Friends and family at the scene said Robinson was three days away from his 17th birthday. They said they had heard conflicting versions of what happened from neighbors and questioned the police account.
“The police killed him,” said Robinson’s mother, Georgina Utendahl, who said officers would give her no information about the shooting. “Why they killed him, I don’t know.
"We want answers. We've been up here since 7," she said. "I asked if he's DOA, they said, 'It's not promising.' He had no I.D. We don't know if they moved him. I can't see him. I'm trying to figure out why we can't see him."
A woman who lives on the block, Keiyana Hawkins, said she went outside to search for her children after she heard gunfire. She said she saw a young man running and surrendering with raised hands when a police officer opened fired.
Utendahl said her son liked to dance and had a sense of humor. He was the oldest of five children.
Willy Glenn, 17, said friends were planning a birthday party for Robinson. He said Robinson had a great sense of humor. “He was always laughing,” Glenn said.
She acknowledged that he’d had trouble with the law but didn’t think he was a “notorious gangster.”
The boy would sometimes accompany his grandmother to church, his family said.
“He was a good young man,” Utendahl said. “He didn’t deserve to be gunned down.”
In the other police shootings:
• Around 9 p.m. Saturday, officers were trying to interview people drinking on a porch in the 7000 block of South Hermitage Avenue when one of them took off running and officers chased him, police said in a statement.
The man pulled a gun from his waistband while he was running, according to a statement from the Police Department.
Officers opened fire after the man turned toward them and pointed the gun, police said. His condition was not known.
• Around 4 a.m. Friday, police responded to a 911 call of a man with a gun at 74th Street and Princeton Avenue, Camden said. When a beat car pulled up, Dominiq Greer, 23, ran off and an officer chased him into an alley just east of Vincennes Avenue and north of 75th Street, he said.

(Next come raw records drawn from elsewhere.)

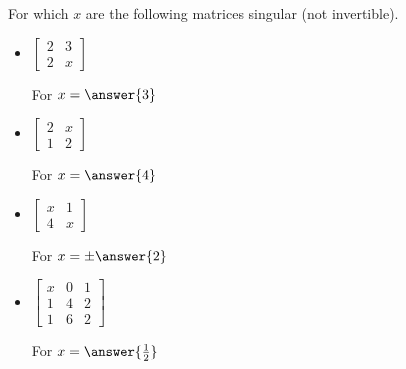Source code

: \documentclass{ximera}
\begin{document}

\begin{exercise}
    For which $x$ are the following matrices singular (not invertible).
    \begin{itemize}
        \item
        $\begin{bmatrix}
            2 & 3 \\
            2 & x
        \end{bmatrix}$
        
        For $x = \answer{3}$
        \item
        $\begin{bmatrix}
            2 & x \\
            1 & 2
        \end{bmatrix}$
        
        For $x = \answer{4}$
        \item
        $\begin{bmatrix}
            x & 1 \\
            4 & x
        \end{bmatrix}$
        
        For $x = \pm\answer{2}$
        \item
        $\begin{bmatrix}
            x & 0 & 1 \\
            1 & 4 & 2 \\
            1 & 6 & 2
        \end{bmatrix}$
        
        For $x = \answer{\frac{1}{2}}$
    \end{itemize}
\end{exercise}
\end{document}
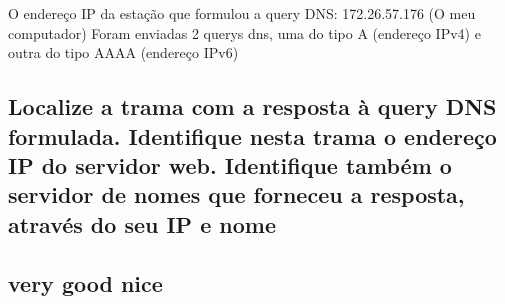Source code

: \documentclass{article}
\begin{document}
O endereço IP da estação que formulou a query DNS: 172.26.57.176 (O meu computador)
Foram enviadas 2 querys dns, uma do tipo A (endereço IPv4) e outra do tipo AAAA (endereço IPv6)

\subsection{Localize a trama com a resposta à query DNS formulada. Identifique nesta trama o endereço IP do
servidor web. Identifique também o servidor de nomes que forneceu a resposta, através do seu IP e nome}

\subsection{very good nice}


\end{document}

Greer threw the gun while fleeing police, causing it to discharge, according to Cook County court records. A police officer returned fire, according to prosecutors.

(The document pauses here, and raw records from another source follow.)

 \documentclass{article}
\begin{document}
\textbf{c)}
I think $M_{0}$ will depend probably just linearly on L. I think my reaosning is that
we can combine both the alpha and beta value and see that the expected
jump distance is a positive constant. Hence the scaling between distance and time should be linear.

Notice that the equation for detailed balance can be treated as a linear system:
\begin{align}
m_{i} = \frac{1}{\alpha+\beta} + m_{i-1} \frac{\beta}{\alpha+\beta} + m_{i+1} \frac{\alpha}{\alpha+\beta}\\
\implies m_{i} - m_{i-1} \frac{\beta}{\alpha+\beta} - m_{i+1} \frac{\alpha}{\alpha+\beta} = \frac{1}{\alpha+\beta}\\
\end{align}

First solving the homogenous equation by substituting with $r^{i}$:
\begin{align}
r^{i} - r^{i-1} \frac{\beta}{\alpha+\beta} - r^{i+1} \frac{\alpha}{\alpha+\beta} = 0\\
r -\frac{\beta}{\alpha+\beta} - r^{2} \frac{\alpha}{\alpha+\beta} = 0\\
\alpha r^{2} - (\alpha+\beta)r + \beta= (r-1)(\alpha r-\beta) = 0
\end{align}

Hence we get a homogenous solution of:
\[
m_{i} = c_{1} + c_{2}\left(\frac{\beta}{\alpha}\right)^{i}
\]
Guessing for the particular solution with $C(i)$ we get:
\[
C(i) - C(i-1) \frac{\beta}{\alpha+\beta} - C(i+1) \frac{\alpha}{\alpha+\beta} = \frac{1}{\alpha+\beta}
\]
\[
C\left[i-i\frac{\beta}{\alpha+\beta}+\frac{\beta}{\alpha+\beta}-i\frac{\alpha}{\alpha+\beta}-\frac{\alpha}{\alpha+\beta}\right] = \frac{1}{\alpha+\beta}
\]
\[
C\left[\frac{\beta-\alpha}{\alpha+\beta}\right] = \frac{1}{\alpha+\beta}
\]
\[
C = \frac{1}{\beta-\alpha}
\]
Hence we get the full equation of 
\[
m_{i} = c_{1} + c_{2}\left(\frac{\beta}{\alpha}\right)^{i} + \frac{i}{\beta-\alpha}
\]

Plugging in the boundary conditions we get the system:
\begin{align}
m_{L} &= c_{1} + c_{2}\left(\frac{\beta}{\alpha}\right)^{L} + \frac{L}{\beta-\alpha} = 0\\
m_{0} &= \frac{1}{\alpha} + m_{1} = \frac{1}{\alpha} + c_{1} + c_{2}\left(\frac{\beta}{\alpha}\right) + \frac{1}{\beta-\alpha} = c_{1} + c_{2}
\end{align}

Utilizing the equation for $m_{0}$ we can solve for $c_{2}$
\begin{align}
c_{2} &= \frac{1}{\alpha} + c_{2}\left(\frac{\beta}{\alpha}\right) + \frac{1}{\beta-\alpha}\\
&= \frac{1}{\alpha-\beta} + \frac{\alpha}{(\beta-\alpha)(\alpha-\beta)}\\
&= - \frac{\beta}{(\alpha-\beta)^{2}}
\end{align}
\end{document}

Greer remained hospitalized Sunday. He was charged with unauthorized use of a weapon by a felon and ordered held on $150,000 bail.
Police took a gun into evidence from the scene, according to Camden. “That’s the one guarantee in life. You shoot at police, they’re gonna shoot back,” he said.
• Later in the morning, around 11:25 a.m., police shot and wounded a man in the 1500 block of West Birchwood Avenue in Rogers Park, officials said.
A police statement said Rogers Park plainclothes officers were on patrol when they saw Lavail Smith, 45, "drinking on the public way. As officers approached to conduct a field interview, the offender fled on foot.
"The officers gave chase as the offender ran through an apartment complex and forced entry into an occupied residence," the statement said. "Officers continued to pursue and were confronted by the offender in a backyard gangway area. At this point, the offender stopped and yelled, 'I have a gun, you’ll have to shoot me,' while simultaneously reaching for his waistband and turning towards the officers.
"Pursuing officers, fearing for their lives and that of their partners, fired at the offender, wounding him," the statement said. The man turned out not to have a gun, police said.
Smith, of the 1500 block of West Fargo Avenue, was taken in serious to critical condition to Presence Saint Francis Hospital in Evanston, according to Fire Department spokesman Larry Langford and Cook County court records.
He faces a felony criminal trespass to residence charge, and misdemeanor aggravated assault, battery and resisting charges, as well as a citation for drinking in public, according to court records. Greer remained hospitalized Sunday, charged with unauthorized use of a weapon by a felon and ordered held on $150,000 bail.
Camden said Smith was wearing an electronic monitoring bracelet on his ankle. When officers took him into custody, he was “thanking them for shooting him,’’ Camden said.
“Once you’ve labeled that threat -- 'I’ve got a gun, I’m going to shoot you' -- at that point you have to assume the worst case scenario,’’ Camden said.